→ Problem statement
Of all the entries below, only the lines from the one with "The ground-truth noise-free" up to and including the one with "those of DSLRs." are to be duplicated exactly.

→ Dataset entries
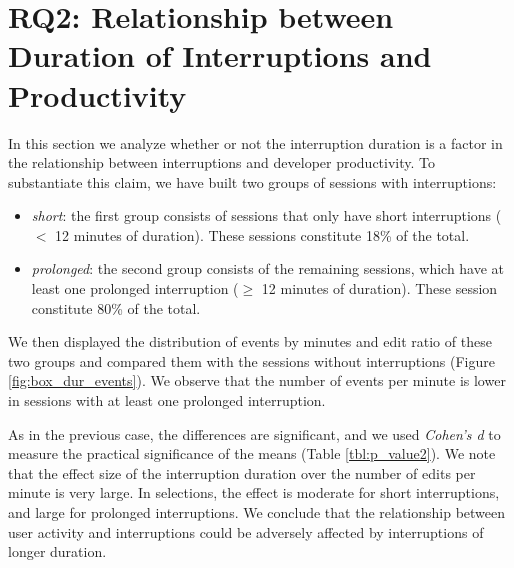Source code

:\documentclass[times]{smrauth}
\begin{document}
\section{RQ2: Relationship between Duration of Interruptions and Productivity}

In this section we analyze whether or not the interruption duration is a factor in the relationship between interruptions and developer productivity. To substantiate this claim, we have built two groups of sessions with interruptions:
\begin{itemize}
\item \textit{short}: the first group consists of sessions that only have short interruptions ($<$ 12 minutes of duration). These sessions constitute 18\% of the total.
\item \textit{prolonged}: the second group consists of the remaining sessions, which have at least one prolonged interruption ($\geq$ 12 minutes of duration). These session constitute 80\% of the total.
\end{itemize} 

We then displayed the distribution of events by minutes and edit ratio of these two groups and compared them with the sessions without interruptions (Figure \ref{fig:box_dur_events}). We observe that the number of events per minute is lower in sessions with at least one prolonged interruption. 

As in the previous case, the differences are significant, and we used \textit{Cohen's d} to measure the practical significance of the means (Table \ref{tbl:p_value2}). We note that the effect size of the interruption duration over the number of edits per minute is very large. In selections, the effect is moderate for short interruptions, and large for prolonged interruptions. We conclude that the relationship between user activity and interruptions could be adversely affected by interruptions of longer duration. 
\end{document}
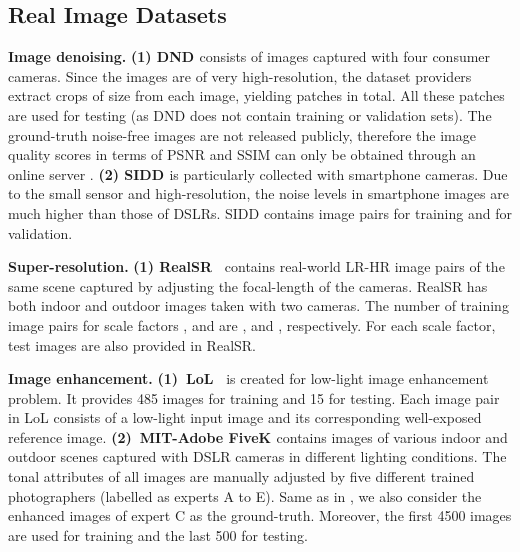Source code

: \documentclass[runningheads]{llncs}
\begin{document}
\subsection{Real Image Datasets}
\noindent \textbf{Image denoising.} 
\noindent \textbf{(1) DND \cite{dnd}} consists of  images captured with four consumer cameras.  
Since the images are of very high-resolution, the dataset providers extract  crops of size  from each image, yielding  patches in total. All these patches are used for testing (as DND does not contain training or validation sets).  
The ground-truth noise-free images are not released publicly, therefore the image quality scores in terms of PSNR and SSIM can only be obtained through an online server \cite{dndwebsite}. 
\noindent \textbf{(2) SIDD \cite{sidd}} is particularly collected with smartphone cameras. Due to the small sensor and high-resolution, the noise levels in smartphone images are much higher than those of DSLRs. 
SIDD contains  image pairs for training and  for validation. 


\vspace{0.4em}\noindent \textbf{Super-resolution.} 
\noindent \textbf{(1) RealSR~\cite{RealSR}} contains real-world LR-HR image pairs of the same scene captured by adjusting the focal-length of the cameras. 
RealSR has both indoor and outdoor images taken with two cameras. 
The number of training image pairs for scale factors ,  and  are ,  and , respectively. For each scale factor,  test images are also provided in RealSR.



\vspace{0.4em}\noindent \textbf{Image enhancement.} 
\noindent \textbf{(1)~LoL~\cite{wei2018deep}} is created for low-light image enhancement problem. It provides 485 images for training and 15 for testing. Each image pair in LoL consists of a low-light input image and its corresponding well-exposed reference image.
\noindent \textbf{(2)~MIT-Adobe FiveK \cite{mit_fivek}} contains  images of various indoor and outdoor scenes captured with DSLR cameras in different lighting conditions. 
The tonal attributes of all images are manually adjusted by five different trained photographers (labelled as experts A to E). 
Same as in \cite{hu2018exposure,park2018distort,wang2019underexposed}, we also consider the enhanced images of expert C as the ground-truth. 
Moreover, the first 4500 images are used for training and the last 500 for testing. 
\end{document}
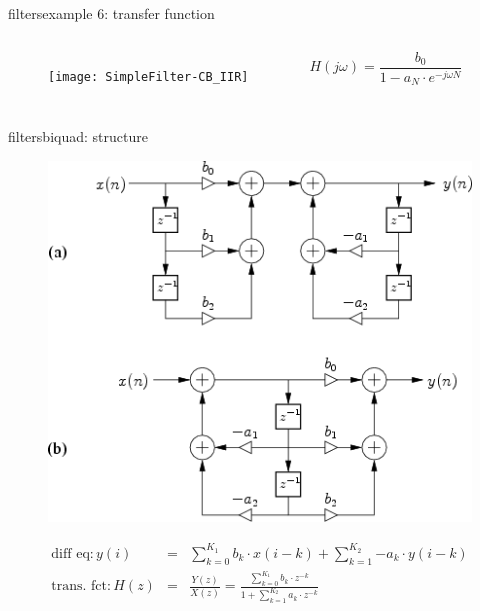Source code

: 	\begin{frame}{filters}{example 6: transfer function}
        \vspace{-10mm}
        \begin{columns}
		\begin{figure}
			\centerline{\texttt{[image: SimpleFilter-CB\_IIR]}}
		\end{figure}
    	\begin{equation*}
    		H(j\omega) = \frac{b_0}{1-a_N\cdot e^{-j\omega N}}
    	\end{equation*}
        \end{columns}
	\end{frame}
	\begin{frame}{filters}{biquad: structure}
        \vspace{-3mm}
		\begin{figure}
			\centerline{\includegraphics[scale=.3]{graph/general_biquad_jos}}
		    \label{fig:general_biquad}
		\end{figure}
		\pause
		\vspace{-3mm}
		\begin{eqnarray*}
			\text{diff eq}: y(i) 	&=& \sum_{k=0}^{K_1}{b_k\cdot x(i-k)} + \sum_{k=1}^{K_2}{-a_k\cdot y(i-k)} \nonumber\\
			\text{trans. fct}: H(z) 	&=& \frac{Y(z)}{X(z)} =  \frac{\sum_{k=0}^{K_1}{b_k\cdot z^{-k}}}{1 + \sum_{k=1}^{K_2}{a_k\cdot z^{-k}}} 
		\end{eqnarray*}
	\end{frame}


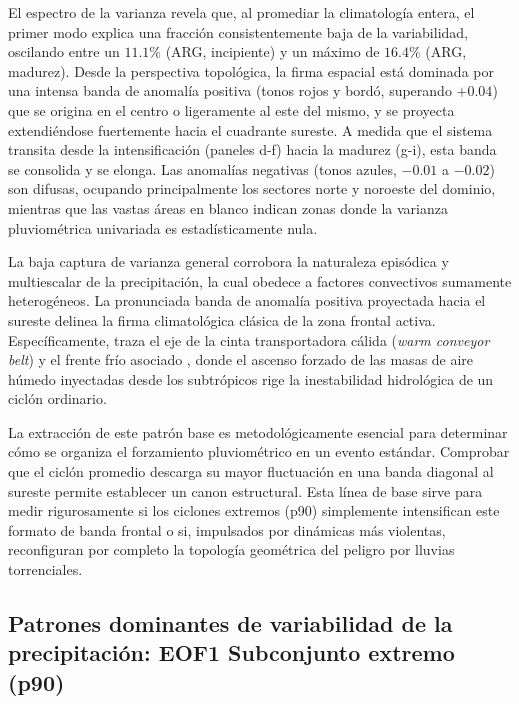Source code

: El espectro de la varianza revela que, al promediar la climatología entera, el primer modo explica una fracción consistentemente baja de la variabilidad, oscilando entre un $11.1\%$ (ARG, incipiente) y un máximo de $16.4\%$ (ARG, madurez). Desde la perspectiva topológica, la firma espacial está dominada por una intensa banda de anomalía positiva (tonos rojos y bordó, superando $+0.04$) que se origina en el centro o ligeramente al este del mismo, y se proyecta extendiéndose fuertemente hacia el cuadrante sureste. A medida que el sistema transita desde la intensificación (paneles d-f) hacia la madurez (g-i), esta banda se consolida y se elonga. Las anomalías negativas (tonos azules, $-0.01$ a $-0.02$) son difusas, ocupando principalmente los sectores norte y noroeste del dominio, mientras que las vastas áreas en blanco indican zonas donde la varianza pluviométrica univariada es estadísticamente nula.

La baja captura de varianza general corrobora la naturaleza episódica y multiescalar de la precipitación, la cual obedece a factores convectivos sumamente heterogéneos. La pronunciada banda de anomalía positiva proyectada hacia el sureste delinea la firma climatológica clásica de la zona frontal activa. Específicamente, traza el eje de la cinta transportadora cálida (\textit{warm conveyor belt}) y el frente frío asociado , donde el ascenso forzado de las masas de aire húmedo inyectadas desde los subtrópicos rige la inestabilidad hidrológica de un ciclón ordinario.

La extracción de este patrón base es metodológicamente esencial para determinar cómo se organiza el forzamiento pluviométrico en un evento estándar. Comprobar que el ciclón promedio descarga su mayor fluctuación en una banda diagonal al sureste permite establecer un canon estructural. Esta línea de base sirve para medir rigurosamente si los ciclones extremos (p90) simplemente intensifican este formato de banda frontal o si, impulsados por dinámicas más violentas, reconfiguran por completo la topología geométrica del peligro por lluvias torrenciales.

\vspace{1em}

\subsection{Patrones dominantes de variabilidad de la precipitación: EOF1 Subconjunto extremo (p90)}\label{subsec:eof1_tp_p90}

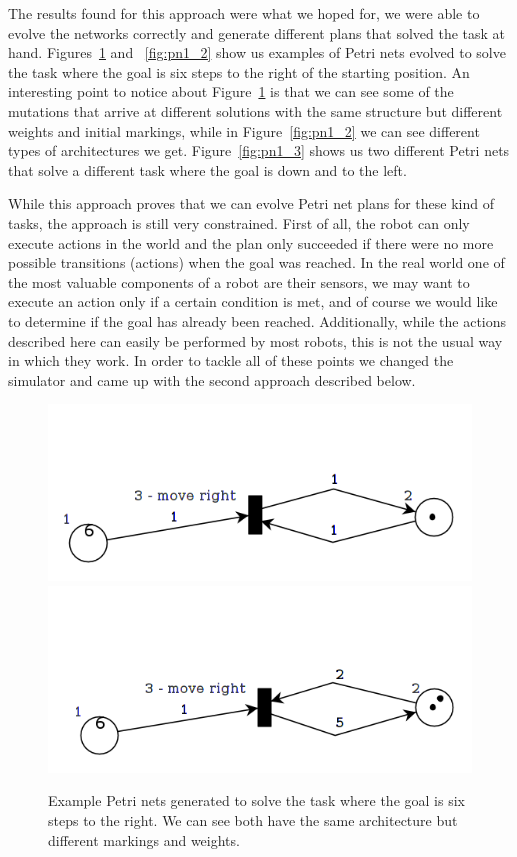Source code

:\documentclass[12pt,a4paper,twocolumn]{article}
\begin{document}
The results found for this approach were what we hoped for, we were able to evolve the networks correctly and generate different plans that solved the task at hand. Figures~\ref{fig:pn1_1} and ~\ref{fig:pn1_2} show us examples of Petri nets evolved to solve the task where the goal is six steps to the right of the starting position. An interesting point to notice about Figure~\ref{fig:pn1_1} is that we can see some of the mutations that arrive at different solutions with the same structure but different weights and initial markings, while in Figure~\ref{fig:pn1_2} we can see different types of architectures we get. Figure~\ref{fig:pn1_3} shows us two different Petri nets that solve a different task where the goal is down and to the left. 

While this approach proves that we can evolve Petri net plans for these kind of tasks, the approach is still very constrained. First of all, the robot can only execute actions in the world and the plan only succeeded if there were no more possible transitions (actions) when the goal was reached. In the real world one of the most valuable components of a robot are their sensors, we may want to execute an action only if a certain condition is met, and of course we would like to determine if the goal has already been reached. Additionally, while the actions described here can easily be performed by most robots, this is not the usual way in which they work. In order to tackle all of these points we changed the simulator and came up with the second approach described below. 



\begin{figure} [h]
\centering
\includegraphics[scale=0.3, trim = 0 5mm 0 30mm, clip = true]{PetriNet_1_1}
\includegraphics[scale=0.3, trim = 0 5mm 0 35mm, clip = true]{PetriNet_1_2}
\caption{Example Petri nets generated to solve the task where the goal is six steps to the right. We can see both have the same architecture but different markings and weights.}
\label{fig:pn1_1}
\end{figure}
\end{document}
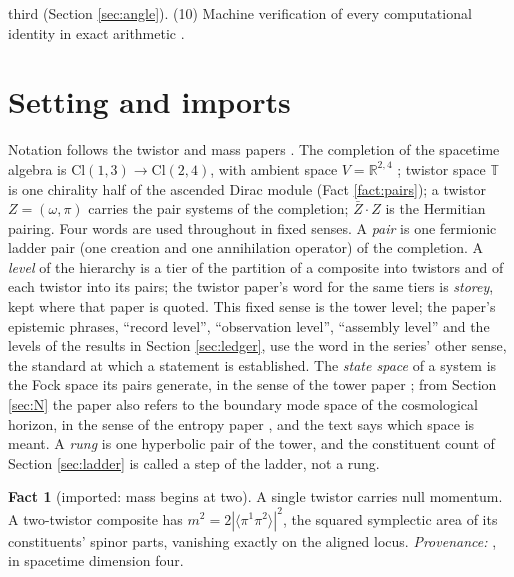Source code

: \documentclass[11pt]{article}
\theoremstyle{definition}
\newtheorem{fact}[theorem]{Fact}
\newcommand{\Cl}{\mathrm{Cl}}
\newcommand{\R}{\mathbb{R}}
\newcommand{\T}{\mathbb{T}}
\newcommand{\br}[1]{\langle #1\rangle}
\begin{document}
third (Section \ref{sec:angle}). (10) Machine verification of every computational identity in exact arithmetic \cite{ButlerVerifyT12}.

\section{Setting and imports}\label{sec:setting}

Notation follows the twistor and mass papers \cite{ButlerT9, ButlerT11}. The completion of the spacetime algebra is $\Cl(1,3) \to \Cl(2,4)$, with ambient space $V = \R^{2,4}$ \cite[\S 2]{ButlerT9}; twistor space $\T$ is one chirality half of the ascended Dirac module (Fact \ref{fact:pairs}); a twistor $Z = (\omega, \pi)$ carries the pair systems of the completion; $\bar{Z} \cdot Z$ is the Hermitian pairing. Four words are used throughout in fixed senses. A \emph{pair} is one fermionic ladder pair (one creation and one annihilation operator) of the completion. A \emph{level} of the hierarchy is a tier of the partition of a composite into twistors and of each twistor into its pairs; the twistor paper's word for the same tiers is \emph{storey}, kept where that paper is quoted. This fixed sense is the tower level; the paper's epistemic phrases, ``record level'', ``observation level'', ``assembly level'' and the levels of the results in Section \ref{sec:ledger}, use the word in the series' other sense, the standard at which a statement is established. The \emph{state space} of a system is the Fock space its pairs generate, in the sense of the tower paper \cite{ButlerT3}; from Section \ref{sec:N} the paper also refers to the boundary mode space of the cosmological horizon, in the sense of the entropy paper \cite{ButlerT8}, and the text says which space is meant. A \emph{rung} is one hyperbolic pair of the tower, and the constituent count of Section \ref{sec:ladder} is called a step of the ladder, not a rung.

\begin{fact}[imported: mass begins at two]\label{fact:mass}
A single twistor carries null momentum. A two-twistor composite has $m^{2} = 2|\br{\pi^{1}\pi^{2}}|^{2}$, the squared symplectic area of its constituents' spinor parts, vanishing exactly on the aligned locus. \emph{Provenance:} \cite[Prop.~4.1]{ButlerT11}, in spacetime dimension four.
\end{fact}
\end{document}
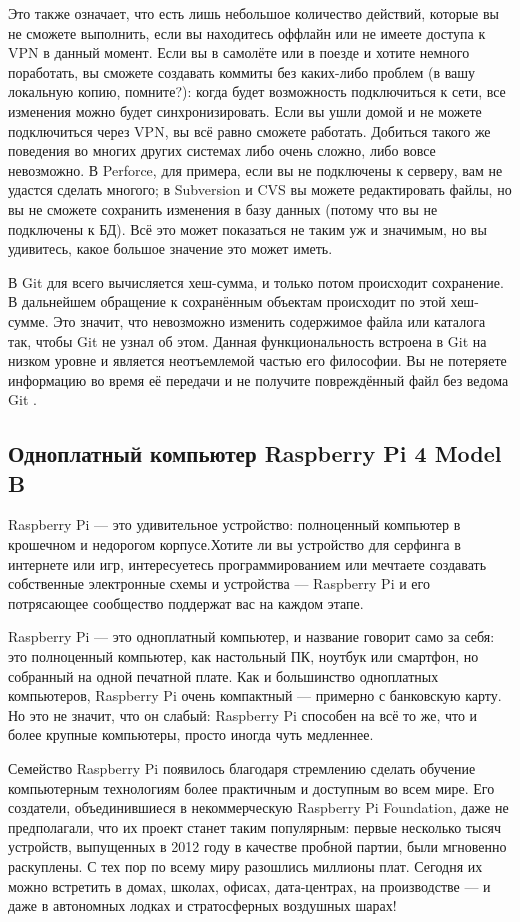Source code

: Это также означает, что есть лишь небольшое количество действий, которые вы не сможете выполнить, если вы находитесь оффлайн или не имеете доступа к VPN в данный момент. Если вы в самолёте или в поезде и хотите немного поработать, вы сможете создавать коммиты без каких-либо проблем (в вашу локальную копию, помните?): когда будет возможность подключиться к сети, все изменения можно будет синхронизировать. Если вы ушли домой и не можете подключиться через VPN, вы всё равно сможете работать.
Добиться такого же поведения во многих других системах либо очень сложно, либо вовсе
невозможно. В Perforce, для примера, если вы не подключены к серверу, вам не удастся
сделать многого; в Subversion и CVS вы можете редактировать файлы, но вы не сможете
сохранить изменения в базу данных (потому что вы не подключены к БД). Всё это может
показаться не таким уж и значимым, но вы удивитесь, какое большое значение это может
иметь.

В Git для всего вычисляется хеш-сумма, и только потом происходит сохранение. В
дальнейшем обращение к сохранённым объектам происходит по этой хеш-сумме. Это
значит, что невозможно изменить содержимое файла или каталога так, чтобы Git не узнал
об этом. Данная функциональность встроена в Git на низком уровне и является
неотъемлемой частью его философии. Вы не потеряете информацию во время её передачи и
не получите повреждённый файл без ведома Git \cite{ProGit}.

\subsection{Одноплатный компьютер Raspberry Pi 4 Model B}

Raspberry Pi — это удивительное устройство: полноценный компьютер в крошечном и недорогом корпусе.Хотите ли вы устройство для серфинга в интернете или игр, интересуетесь программированием или мечтаете создавать собственные электронные схемы и устройства — Raspberry Pi и его потрясающее сообщество поддержат вас на каждом этапе.

Raspberry Pi — это одноплатный компьютер, и название говорит само за себя:
это полноценный компьютер, как настольный ПК, ноутбук или смартфон, но собранный на одной печатной плате. Как и большинство одноплатных компьютеров, Raspberry Pi очень компактный — примерно с банковскую карту. Но это не значит, что он слабый: Raspberry Pi способен на всё то же, что и более крупные компьютеры, просто иногда чуть медленнее.

Семейство Raspberry Pi появилось благодаря стремлению сделать обучение компьютерным технологиям более практичным и доступным во всем мире. Его создатели, объединившиеся в некоммерческую Raspberry Pi Foundation, даже не предполагали, что их проект станет таким популярным: первые несколько тысяч устройств, выпущенных в 2012 году в качестве пробной партии, были мгновенно раскуплены. С тех пор по всему миру разошлись миллионы плат. Сегодня их можно встретить в домах, школах, офисах, дата-центрах, на производстве — и даже в автономных лодках и стратосферных воздушных шарах!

→ Solution below
The ground-truth noise-free images are not released publicly, therefore the image quality scores in terms of PSNR and SSIM can only be obtained through an online server \cite{dndwebsite}. 
\noindent \textbf{(2) SIDD \cite{sidd}} is particularly collected with smartphone cameras. Due to the small sensor and high-resolution, the noise levels in smartphone images are much higher than those of DSLRs. 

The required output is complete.